### RECORDS
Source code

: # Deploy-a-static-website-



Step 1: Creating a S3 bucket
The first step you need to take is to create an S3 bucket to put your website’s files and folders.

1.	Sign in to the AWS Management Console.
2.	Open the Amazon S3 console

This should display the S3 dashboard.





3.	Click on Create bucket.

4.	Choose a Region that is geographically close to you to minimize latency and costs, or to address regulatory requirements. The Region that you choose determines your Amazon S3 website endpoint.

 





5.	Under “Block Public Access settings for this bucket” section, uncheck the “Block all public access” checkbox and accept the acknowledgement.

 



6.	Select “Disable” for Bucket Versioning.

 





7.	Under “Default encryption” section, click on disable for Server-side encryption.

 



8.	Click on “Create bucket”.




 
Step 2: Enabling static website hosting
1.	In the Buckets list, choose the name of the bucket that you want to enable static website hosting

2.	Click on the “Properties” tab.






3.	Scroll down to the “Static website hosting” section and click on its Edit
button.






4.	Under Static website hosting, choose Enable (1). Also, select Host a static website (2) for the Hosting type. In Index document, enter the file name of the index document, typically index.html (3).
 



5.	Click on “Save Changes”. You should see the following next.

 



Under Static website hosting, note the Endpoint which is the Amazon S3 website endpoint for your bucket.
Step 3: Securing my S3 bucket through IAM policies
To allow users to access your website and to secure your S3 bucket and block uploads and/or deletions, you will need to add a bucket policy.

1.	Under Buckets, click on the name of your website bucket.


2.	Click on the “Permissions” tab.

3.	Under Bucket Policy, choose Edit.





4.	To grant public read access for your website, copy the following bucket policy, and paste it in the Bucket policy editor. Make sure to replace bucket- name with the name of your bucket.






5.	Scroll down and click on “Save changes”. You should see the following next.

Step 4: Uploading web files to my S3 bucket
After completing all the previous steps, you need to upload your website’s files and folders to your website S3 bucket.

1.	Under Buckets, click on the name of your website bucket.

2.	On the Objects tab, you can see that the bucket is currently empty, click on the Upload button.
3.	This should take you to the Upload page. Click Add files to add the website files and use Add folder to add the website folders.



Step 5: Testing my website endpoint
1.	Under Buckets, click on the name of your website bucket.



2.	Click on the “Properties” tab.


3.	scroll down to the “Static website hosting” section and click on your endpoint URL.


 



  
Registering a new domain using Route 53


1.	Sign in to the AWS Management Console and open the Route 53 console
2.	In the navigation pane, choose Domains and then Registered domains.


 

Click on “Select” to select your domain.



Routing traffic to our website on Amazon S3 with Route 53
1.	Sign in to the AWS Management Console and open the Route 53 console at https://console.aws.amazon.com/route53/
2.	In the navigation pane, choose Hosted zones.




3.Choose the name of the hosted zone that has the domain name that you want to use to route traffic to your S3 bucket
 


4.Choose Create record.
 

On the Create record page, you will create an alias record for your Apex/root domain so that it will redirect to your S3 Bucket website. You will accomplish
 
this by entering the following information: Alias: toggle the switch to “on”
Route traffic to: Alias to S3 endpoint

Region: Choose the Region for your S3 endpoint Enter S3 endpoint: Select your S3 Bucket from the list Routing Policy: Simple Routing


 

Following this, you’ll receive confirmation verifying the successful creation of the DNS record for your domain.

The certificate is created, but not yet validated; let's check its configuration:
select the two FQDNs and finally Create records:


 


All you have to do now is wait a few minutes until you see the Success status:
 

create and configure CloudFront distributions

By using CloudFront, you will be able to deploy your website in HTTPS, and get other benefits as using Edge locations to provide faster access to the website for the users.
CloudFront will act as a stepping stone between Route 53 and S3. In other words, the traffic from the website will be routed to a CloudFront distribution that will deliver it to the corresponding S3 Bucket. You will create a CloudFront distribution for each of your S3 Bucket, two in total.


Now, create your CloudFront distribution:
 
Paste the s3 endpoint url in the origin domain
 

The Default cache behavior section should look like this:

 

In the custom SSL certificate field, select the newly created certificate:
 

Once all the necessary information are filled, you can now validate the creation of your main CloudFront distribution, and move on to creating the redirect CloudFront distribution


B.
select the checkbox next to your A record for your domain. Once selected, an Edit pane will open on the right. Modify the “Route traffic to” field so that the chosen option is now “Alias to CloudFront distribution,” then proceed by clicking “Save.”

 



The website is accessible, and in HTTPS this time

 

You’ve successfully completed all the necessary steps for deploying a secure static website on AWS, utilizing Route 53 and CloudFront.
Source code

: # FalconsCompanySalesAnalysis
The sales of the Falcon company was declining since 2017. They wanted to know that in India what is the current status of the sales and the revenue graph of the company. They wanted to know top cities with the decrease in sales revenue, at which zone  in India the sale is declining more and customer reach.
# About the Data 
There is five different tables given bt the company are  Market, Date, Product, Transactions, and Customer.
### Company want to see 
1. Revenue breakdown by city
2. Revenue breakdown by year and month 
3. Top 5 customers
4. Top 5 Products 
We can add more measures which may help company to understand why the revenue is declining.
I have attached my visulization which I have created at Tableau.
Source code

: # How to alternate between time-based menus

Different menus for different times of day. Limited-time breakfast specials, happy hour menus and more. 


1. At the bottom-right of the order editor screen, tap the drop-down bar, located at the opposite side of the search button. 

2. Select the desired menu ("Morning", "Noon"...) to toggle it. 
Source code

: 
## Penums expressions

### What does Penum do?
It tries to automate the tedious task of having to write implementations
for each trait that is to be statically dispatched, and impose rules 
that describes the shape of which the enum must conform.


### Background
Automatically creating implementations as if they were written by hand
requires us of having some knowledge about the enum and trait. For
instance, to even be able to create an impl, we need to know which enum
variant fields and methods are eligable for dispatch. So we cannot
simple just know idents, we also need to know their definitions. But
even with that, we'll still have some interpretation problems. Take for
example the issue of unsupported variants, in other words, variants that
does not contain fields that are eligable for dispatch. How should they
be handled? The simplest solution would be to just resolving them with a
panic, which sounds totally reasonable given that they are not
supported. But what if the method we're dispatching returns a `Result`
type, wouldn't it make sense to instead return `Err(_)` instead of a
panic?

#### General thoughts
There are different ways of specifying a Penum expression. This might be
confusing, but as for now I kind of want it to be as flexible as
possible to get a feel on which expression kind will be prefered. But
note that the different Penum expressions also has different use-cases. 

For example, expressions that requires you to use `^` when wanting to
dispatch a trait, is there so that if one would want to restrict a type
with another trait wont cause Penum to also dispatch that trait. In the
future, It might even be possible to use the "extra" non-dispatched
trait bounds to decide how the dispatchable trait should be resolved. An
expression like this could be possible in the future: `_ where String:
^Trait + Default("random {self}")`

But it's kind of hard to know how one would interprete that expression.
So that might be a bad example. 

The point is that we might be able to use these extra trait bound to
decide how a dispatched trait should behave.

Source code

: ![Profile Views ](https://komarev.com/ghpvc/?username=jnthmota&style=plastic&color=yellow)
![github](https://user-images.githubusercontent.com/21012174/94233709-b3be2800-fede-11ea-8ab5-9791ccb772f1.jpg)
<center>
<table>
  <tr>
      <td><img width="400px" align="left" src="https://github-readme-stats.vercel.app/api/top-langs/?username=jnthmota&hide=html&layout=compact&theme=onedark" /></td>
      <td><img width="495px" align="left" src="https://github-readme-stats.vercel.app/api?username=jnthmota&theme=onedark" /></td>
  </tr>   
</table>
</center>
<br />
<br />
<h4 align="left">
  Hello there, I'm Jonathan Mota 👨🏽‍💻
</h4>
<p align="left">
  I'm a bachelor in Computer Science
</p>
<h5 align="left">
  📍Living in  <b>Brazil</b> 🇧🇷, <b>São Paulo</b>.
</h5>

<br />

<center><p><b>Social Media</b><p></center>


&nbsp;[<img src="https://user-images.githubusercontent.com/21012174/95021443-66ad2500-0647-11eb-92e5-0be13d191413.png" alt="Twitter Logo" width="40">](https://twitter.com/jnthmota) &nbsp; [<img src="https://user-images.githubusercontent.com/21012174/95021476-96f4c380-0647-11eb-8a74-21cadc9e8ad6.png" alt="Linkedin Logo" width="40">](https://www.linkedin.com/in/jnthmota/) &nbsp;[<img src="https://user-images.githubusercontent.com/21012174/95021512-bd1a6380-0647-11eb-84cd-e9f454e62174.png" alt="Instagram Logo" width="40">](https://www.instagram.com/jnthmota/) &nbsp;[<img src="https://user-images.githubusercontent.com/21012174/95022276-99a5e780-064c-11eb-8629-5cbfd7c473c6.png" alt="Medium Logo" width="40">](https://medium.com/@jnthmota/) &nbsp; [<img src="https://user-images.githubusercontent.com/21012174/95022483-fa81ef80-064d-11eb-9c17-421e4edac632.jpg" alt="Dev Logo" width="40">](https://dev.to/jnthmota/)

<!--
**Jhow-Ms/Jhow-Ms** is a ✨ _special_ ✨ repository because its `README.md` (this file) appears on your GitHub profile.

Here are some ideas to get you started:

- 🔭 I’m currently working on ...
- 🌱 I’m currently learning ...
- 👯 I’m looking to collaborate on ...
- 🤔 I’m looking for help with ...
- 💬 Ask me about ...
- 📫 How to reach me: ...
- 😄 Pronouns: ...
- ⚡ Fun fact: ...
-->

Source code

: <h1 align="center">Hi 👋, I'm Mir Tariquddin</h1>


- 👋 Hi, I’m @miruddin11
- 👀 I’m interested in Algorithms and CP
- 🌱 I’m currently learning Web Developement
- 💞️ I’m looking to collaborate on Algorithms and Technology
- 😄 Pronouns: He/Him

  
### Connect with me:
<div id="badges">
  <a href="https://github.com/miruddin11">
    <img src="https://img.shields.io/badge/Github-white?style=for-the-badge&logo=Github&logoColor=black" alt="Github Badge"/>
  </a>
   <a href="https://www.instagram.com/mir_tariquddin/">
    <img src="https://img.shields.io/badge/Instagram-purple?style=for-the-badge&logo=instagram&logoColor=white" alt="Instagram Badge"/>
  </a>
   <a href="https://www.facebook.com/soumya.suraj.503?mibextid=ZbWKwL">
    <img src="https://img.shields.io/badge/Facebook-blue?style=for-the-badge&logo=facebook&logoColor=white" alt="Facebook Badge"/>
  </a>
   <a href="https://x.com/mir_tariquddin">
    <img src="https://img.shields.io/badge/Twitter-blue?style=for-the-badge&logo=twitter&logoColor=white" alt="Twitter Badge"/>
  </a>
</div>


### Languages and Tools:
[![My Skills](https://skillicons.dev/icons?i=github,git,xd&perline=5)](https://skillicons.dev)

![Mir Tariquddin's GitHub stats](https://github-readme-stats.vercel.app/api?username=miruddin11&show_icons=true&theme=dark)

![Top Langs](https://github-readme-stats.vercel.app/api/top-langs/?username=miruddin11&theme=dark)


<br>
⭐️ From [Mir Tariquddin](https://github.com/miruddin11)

### WORK INSTRUCTIONS
The line containing "on Create bucket." marks the end. Please print exactly every line from the top of the data to it, both included, and nothing more.

### TASK SOLUTION
Source code

: # Deploy-a-static-website-



Step 1: Creating a S3 bucket
The first step you need to take is to create an S3 bucket to put your website’s files and folders.

1.	Sign in to the AWS Management Console.
2.	Open the Amazon S3 console

This should display the S3 dashboard.





3.	Click on Create bucket.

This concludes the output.